«Certaines unités administratives exigent le versement d’émoluments véritablement dissuasifs aux personnes souhaitant consulter des documents en vertu de la loi sur la transparence.» Cette flèche n’émane ni d’un média ni d’une association de consommateurs montant aux barricades pour la transparence. Elle est lancée par la Commission des institutions politiques du Conseil national (CIP-N), qui soutient à une écrasante majorité (dix-sept voix contre quatre) une initiative parlementaire réclamant la gratuité de l’accès aux documents de l’Administration fédérale (sauf dans des cas dûment motivés où le coût qui en résulte pour elle est sans commune mesure avec l’intérêt public qu’il représente).
Cette revendication s’appuie sur un constat simple: tandis que le nombre des demandes de consultation est stable depuis quelques années, le montant total des émoluments réclamés a grimpé en 2015, pour atteindre 13 663 fr. (contre 2600 fr. en 2014 et 6500 fr. en 2013). Et ce sont toujours les mêmes départements qui monnaient leurs services, à en croire le dernier rapport du préposé fédéral à la protection des données et à la transparence (PFPDT): «Il convient de noter la permanence des différences en la matière entre les différentes autorités. Alors que la Chancellerie fédérale et trois départements n’ont prélevé aucun émolument, quatre autres ont partiellement facturé leur temps de travail aux demandeurs.» A ce palmarès, les services de la défense (DDPS) viennent en tête, suivis de ceux de l’environnement et des transports (Detec) et de l’économie (DEFR).
L’initiative parlementaire sus-mentionnée (n° 16.432) donne quelques exemples: l’Office fédéral de l’armement exigeait 7900 fr. d’une association de citoyens uniquement pour la réalisation d’une étude sur la possibilité d’accéder au dossier des camions militaires Duro (devant être modernisés pour une somme exorbitante). Une association de protection contre le bruit s’est, pour sa part, vu réclamer 16 500 fr. pour obtenir une copie d’un rapport de 90 pages.
Résultat, rapporte l’auteure de l’initiative, Edith Graf-Litscher, «lorsqu’ils voient les sommes qui leur sont réclamées, les citoyens et les journalistes préfèrent généralement retirer tout bonnement leur demande.»

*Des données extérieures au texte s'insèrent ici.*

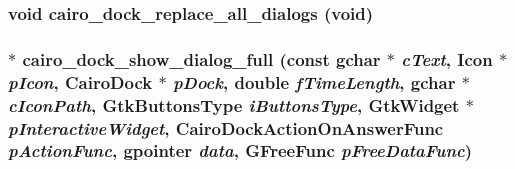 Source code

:\subsubsection{\setlength{\rightskip}{0pt plus 5cm}void cairo\_\-dock\_\-replace\_\-all\_\-dialogs (void)}\label{cairo-dock-dialogs_8c_b7e2efc6b1cf310c8085f90cd74e3697}


\subsubsection{$\ast$ cairo\_\-dock\_\-show\_\-dialog\_\-full (const gchar $\ast$ {\em c\-Text}, {\bf Icon} $\ast$ {\em p\-Icon}, {\bf Cairo\-Dock} $\ast$ {\em p\-Dock}, double {\em f\-Time\-Length}, gchar $\ast$ {\em c\-Icon\-Path}, Gtk\-Buttons\-Type {\em i\-Buttons\-Type}, Gtk\-Widget $\ast$ {\em p\-Interactive\-Widget}, {\bf Cairo\-Dock\-Action\-On\-Answer\-Func} {\em p\-Action\-Func}, gpointer {\em data}, GFree\-Func {\em p\-Free\-Data\-Func})}\label{cairo-dock-dialogs_8c_9c468538e565243b2b485feec8656006}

Pourtant, l’ordonnance sur la transparence (Otrans) est claire: la photocopie ou la transmission en ligne est facturée 20 ct. par page (ou jusqu’à 2 fr. pour des formats spéciaux), la copie sur CD-Rom ou DVD se monte à 35 fr. Quant au travail pour la préparation des documents, il peut être facturé 100 fr. de l’heure. Cependant, il n’est pas perçu d’émolument quand la demande occasionne des frais inférieurs à 100 fr.
Par ailleurs, depuis septembre 2014, une réduction d’au moins 50% doit en principe être pratiquée quand la demande émane d’un média. Cet allégement a été introduit à la suite d’un arrêt du Tribunal fédéral (ATF 139 I 114), qui avait dénoncé les pratiques dissuasives de certains services de l’administration et estimé que les médias, en particulier, devaient bénéficier d’une exonération (ou du moins d’une réduction) des coûts, en raison de leur mission d’information.
Un message qui, à l’évidence, a encore de la peine à passer… La Commission des institutions politiques du National l’a compris: pour barrer la route aux pratiques abusives, rien ne vaut la gratuité.